Calculation Procedures for Multiple T-test¶
The blunder detection is based on a multiple T-test. We attempt to estimate a gross error in each observation, but only one at a time. This is done by introducing a gross error parameter in the error equation matrix, which must then be expanded with a column. The column gets a value of one in the row for the observation in question. If the observation is a direction, the Schreiber equation of the set must also get a value of one.

Mathematical Foundation¶
The new gross error parameter means that the normal equations must also be expanded with a column, and the constant term column gets one more element. The reduction of normal equations has already been done; it only remains to reduce the new column and the new constant term. The last reduced element in the column is denoted by a and the reduced constant term by b in the figure below.
If we imagine that an identity matrix was placed on the right side and reduced in the usual way, the "unit column" for the gross error parameter would consist of only one term and after reduction would equal \(c = 1/a\).

We thus have the following quantities that we need for the gross error test:
- Estimated gross error:
\(\nabla = \frac{b}{a}\)
- Weight coefficient:
\(q_{\nabla\nabla} = c^2 =\frac{1}{a^2}\)
-
Reduction of error sum of squares:
\(b^2\) -
Standard deviation of unit weight:
\((m_0)^2 = {\frac{\Sigma pvv}{redundancies}}\)
Criterion for Gross Error¶
We can assert a gross error if:
\(\left| \frac{\nabla}{\sqrt{q_{\nabla\nabla}}}\right| > t_{f,1-\alpha/2} \cdot m_0\)

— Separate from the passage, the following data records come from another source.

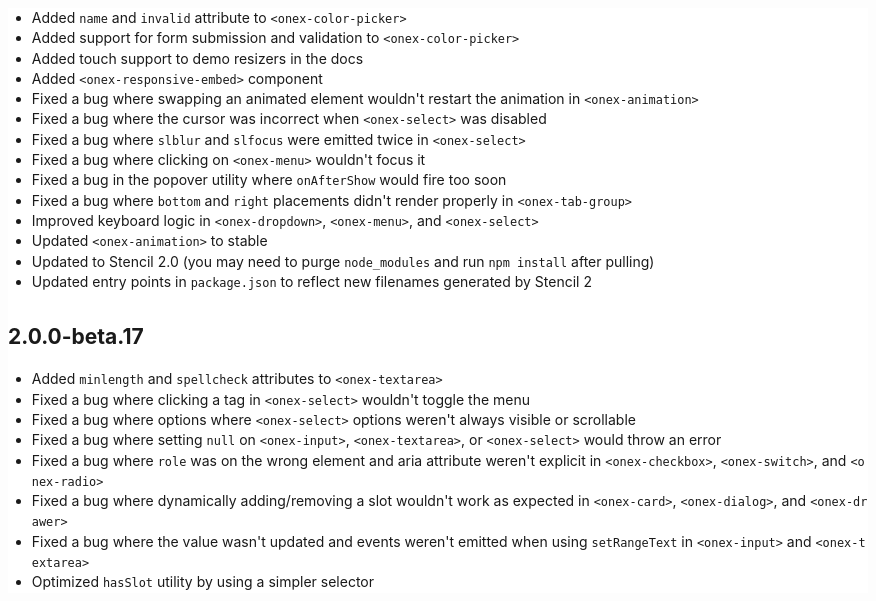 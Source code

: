 - Added `name` and `invalid` attribute to `<onex-color-picker>`
- Added support for form submission and validation to `<onex-color-picker>`
- Added touch support to demo resizers in the docs
- Added `<onex-responsive-embed>` component
- Fixed a bug where swapping an animated element wouldn't restart the animation in `<onex-animation>`
- Fixed a bug where the cursor was incorrect when `<onex-select>` was disabled
- Fixed a bug where `slblur` and `slfocus` were emitted twice in `<onex-select>`
- Fixed a bug where clicking on `<onex-menu>` wouldn't focus it
- Fixed a bug in the popover utility where `onAfterShow` would fire too soon
- Fixed a bug where `bottom` and `right` placements didn't render properly in `<onex-tab-group>`
- Improved keyboard logic in `<onex-dropdown>`, `<onex-menu>`, and `<onex-select>`
- Updated `<onex-animation>` to stable
- Updated to Stencil 2.0 (you may need to purge `node_modules` and run `npm install` after pulling)
- Updated entry points in `package.json` to reflect new filenames generated by Stencil 2

## 2.0.0-beta.17

- Added `minlength` and `spellcheck` attributes to `<onex-textarea>`
- Fixed a bug where clicking a tag in `<onex-select>` wouldn't toggle the menu
- Fixed a bug where options where `<onex-select>` options weren't always visible or scrollable
- Fixed a bug where setting `null` on `<onex-input>`, `<onex-textarea>`, or `<onex-select>` would throw an error
- Fixed a bug where `role` was on the wrong element and aria attribute weren't explicit in `<onex-checkbox>`, `<onex-switch>`, and `<onex-radio>`
- Fixed a bug where dynamically adding/removing a slot wouldn't work as expected in `<onex-card>`, `<onex-dialog>`, and `<onex-drawer>`
- Fixed a bug where the value wasn't updated and events weren't emitted when using `setRangeText` in `<onex-input>` and `<onex-textarea>`
- Optimized `hasSlot` utility by using a simpler selector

where: * \(f\) is the number of redundancies * \(\alpha\) is the chosen probability of error, e.g., 0.1%
Warning
The prerequisite for being able to assert a gross error in an observation is that the reduced normal equation used is derived from a free adjustment. If the blunder detection is performed based on a constrained adjustment, we cannot assert an error unless the cause is discovered, e.g., as a keypunch error. It can also be justified to discard observations after constrained adjustment in cases where we know with great certainty that the control points contain only negligible errors. An example of this is when the control points consist of first order points.
Error Probability¶
When it comes to the chosen error probability for a single gross error test for an observation, it must be chosen small so that the total error probability after testing all observations becomes acceptable. If the estimated gross errors were independent of each other, the total error probability would be:
\(1-(1-\alpha)^n\)
Even though this independence is not real, in practice one can still assume independence when calculating the total error probability. With a large number of observations, it is common to choose the error probability for individual tests at 0.1%.
Note
Blunder detection can only be performed if the normal equation system contains at least 2 redundant measurements.